Tuesday, November 20, 2007

Snoop Shopping

Having been hit with dual dental pain yesterday (an unexpected crown and an even more unexpected Mastercard bill), I needed to go shopping. I wandered over to Loehmann’s at lunch, camera in my coat pocket, willing to shop but more willing to snoop. It didn’t take too long for me to end up in the dressing room with a pile of goodies.

First, this jacket. Which I thought was really cute, but not worth its $129 price tags. The satin was cheapish, and the skirt, which was supposed to be an 8, didn’t even zip all the way up.
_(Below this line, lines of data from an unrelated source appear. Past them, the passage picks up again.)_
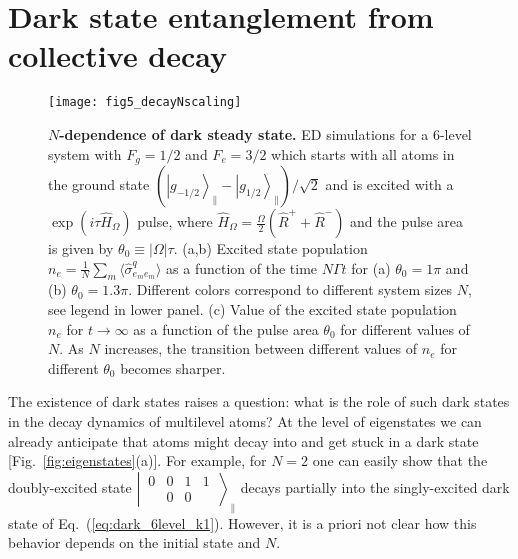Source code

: \documentclass[aps,prx,superscriptaddress,twocolumn,notitlepage,nofootinbib,longbibliography]{revtex4-2}
\newcommand{\ket}[1]{\left|#1\right>}
\newcommand{\qusub}{q}
\begin{document}

\section{Dark state entanglement from collective decay\label{sec:entangl_decay}}

\begin{figure}[t]
\centering
\texttt{[image: fig5\_decayNscaling]}
\caption{\textbf{$N$-dependence of dark steady state.} ED simulations for a 6-level system with $F_g=1/2$ and $F_e=3/2$ which starts with all atoms in the ground state $( \ket{g_{-1/2}}_\parallel - \ket{g_{1/2}}_\parallel)/\sqrt{2}$ and is excited with a $\exp(i\tau \hat{H}_\Omega)$ pulse, where $\hat{H}_\Omega = \frac{\Omega}{2}(\hat{R}^+ + \hat{R}^-)$ and the pulse area is given by $\theta_0\equiv |\Omega| \tau$. (a,b) Excited state population $n_e = \frac{1}{N} \sum_m \langle \hat{\sigma}^{\qusub}_{e_me_m}\rangle$ as a function of the time $N\Gamma t$ for (a) $\theta_0=1\pi$ and (b) $\theta_0=1.3\pi$. Different colors correspond to different system sizes $N$, see legend in lower panel. (c) Value of the excited state population $n_e$ for $t\rightarrow\infty$ as a function of the pulse area $\theta_0$ for different values of $N$. As $N$ increases, the transition between different values of $n_e$ for different $\theta_0$ becomes sharper.}
\label{fig:decayNscaling}
\end{figure}


The existence of dark states raises a question: what is the role of such dark states in the decay dynamics of multilevel atoms? At the level of eigenstates we can already anticipate that atoms might decay into and get stuck in a dark state [Fig.~\ref{fig:eigenstates}(a)]. For example, for $N=2$ one can easily show that the doubly-excited state $\left|\, \begin{smallmatrix} 0 & 0 & 1 & 1 \\  & 0 & 0 &  \end{smallmatrix} \,\right\rangle_\parallel$ decays partially into the singly-excited dark state of Eq.~(\ref{eq:dark_6level_k1}). However, it is a priori not clear how this behavior depends on the initial state and $N$.
\end{document}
I know, I know, I’ve been reading Tim Gunn and I know size is a number that doesn’t mean anything, but generally it’s at least in the ballpark of zipping. These people cut TINY! On the other hand, what a cute outfit! I love the sleeves, love the piecing at the top of the skirt (very Burda!) and I absolutely adore the flowers around the neck of the jacket.

I do have a weakness for jackets. This one is made from a halfway-decent brocade and has velvet ruffles down the front and around the hem and the sleeves. I love ruffles!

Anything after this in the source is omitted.